Pour s’extraire du spectre clinique, d’une approche pathocentrée, Pierre Michel Llorca a évoqué la perspective d’une “psychopharmacologie morale” en lien avec des travaux portant sur l’étude des effets relationnels et sociaux de certains psychotropes. En renforçant l’aversion à la douleur, les ISRS rendent plus sensibles aux situations d’injustice, l’ocytocine affecte la disposition à faire confiance à autrui. La consommation régulière de psychostimulants réduit les comportements pro-sociaux, contrairement à la MDMA, au LSD, et d’autres substances qui augmentent l’empathie émotionnelle et les dispositions altruistes. L’évaluation de l’effet des substances dépasse alors le niveau sémiologique, elle s’intéresse à des aspects existentiels et sociaux, à ce qui fonde les relations interpersonnelles, le sentiment d’autrui et de sa place parmi les autres. A ce titre elles sont intéressantes pour le psychiatre, non pour suppléer à des défaillances biologiques supposées (cf. les modèles monoaminergiques des troubles) mais pour favoriser des processus de changement plus profonds de l’expérience de soi et du monde.

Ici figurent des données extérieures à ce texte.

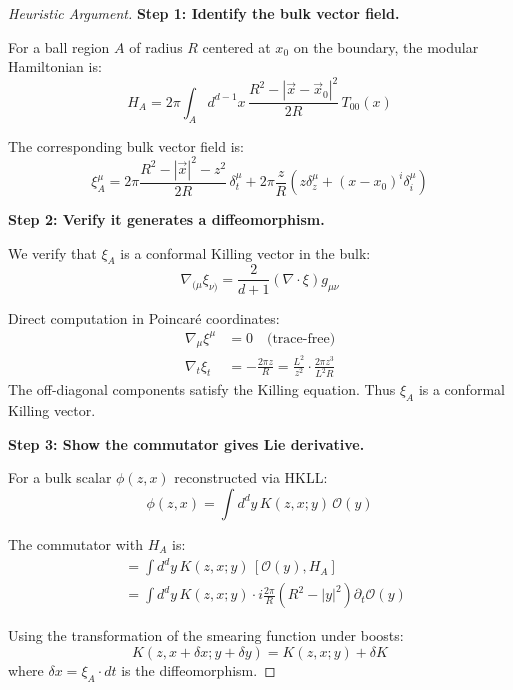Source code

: \documentclass[12pt,a4paper]{article}
\begin{document}
\begin{proof}[Heuristic Argument]
\textbf{Step 1: Identify the bulk vector field.}

For a ball region $A$ of radius $R$ centered at $x_0$ on the boundary, the modular Hamiltonian is:
\begin{equation}
H_A = 2\pi \int_A d^{d-1}x \, \frac{R^2 - |\vec{x} - \vec{x}_0|^2}{2R} \, T_{00}(x)
\end{equation}

The corresponding bulk vector field is:
\begin{equation}
\xi_A^\mu = 2\pi \frac{R^2 - |\vec{x}|^2 - z^2}{2R} \, \delta^\mu_t + 2\pi \frac{z}{R} \left( z \delta^\mu_z + (x - x_0)^i \delta^\mu_i \right)
\end{equation}

\textbf{Step 2: Verify it generates a diffeomorphism.}

We verify that $\xi_A$ is a conformal Killing vector in the bulk:
\begin{equation}
\nabla_{(\mu}\xi_{\nu)} = \frac{2}{d+1}(\nabla \cdot \xi) g_{\mu\nu}
\end{equation}

Direct computation in Poincar\'e coordinates:
\begin{align}
\nabla_\mu \xi^\mu &= 0 \quad \text{(trace-free)} \\
\nabla_t \xi_t &= -\frac{2\pi z}{R} = \frac{L^2}{z^2} \cdot \frac{2\pi z^3}{L^2 R}
\end{align}
The off-diagonal components satisfy the Killing equation. Thus $\xi_A$ is a conformal Killing vector.

\textbf{Step 3: Show the commutator gives Lie derivative.}

For a bulk scalar $\phi(z, x)$ reconstructed via HKLL:
\begin{equation}
\phi(z, x) = \int d^dy \, K(z, x; y) \, \mathcal{O}(y)
\end{equation}

The commutator with $H_A$ is:
\begin{align}
[\phi(z, x), H_A] &= \int d^dy \, K(z, x; y) \, [\mathcal{O}(y), H_A] \\
&= \int d^dy \, K(z, x; y) \cdot i \frac{2\pi}{R}(R^2 - |y|^2) \partial_t \mathcal{O}(y)
\end{align}

Using the transformation of the smearing function under boosts:
\begin{equation}
K(z, x + \delta x; y + \delta y) = K(z, x; y) + \delta K
\end{equation}
where $\delta x = \xi_A \cdot dt$ is the diffeomorphism.


\end{proof}
\end{document}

Prendre en compte cette dimension sociale, morale, de l’action des psychédéliques, c’est attacher de l’importance au cadre dans lequel se déroulent ces consommations. L’effet n’est pas indifférent au contexte, l’état d’esprit de la personne et l’environnement lors de la prise ont une incidence importante sur la couleur émotionnelle du voyage. Cela plaide pour l’invention de paradigmes expérimentaux originaux, comblant le fossé entre neuropsychopharmacologie et sciences humaines, s’intéressant aux contextes culturels, aux rituels encadrant les pratiques, pour intégrer les psychédéliques au sein d’un processus psychothérapeutique spécifique.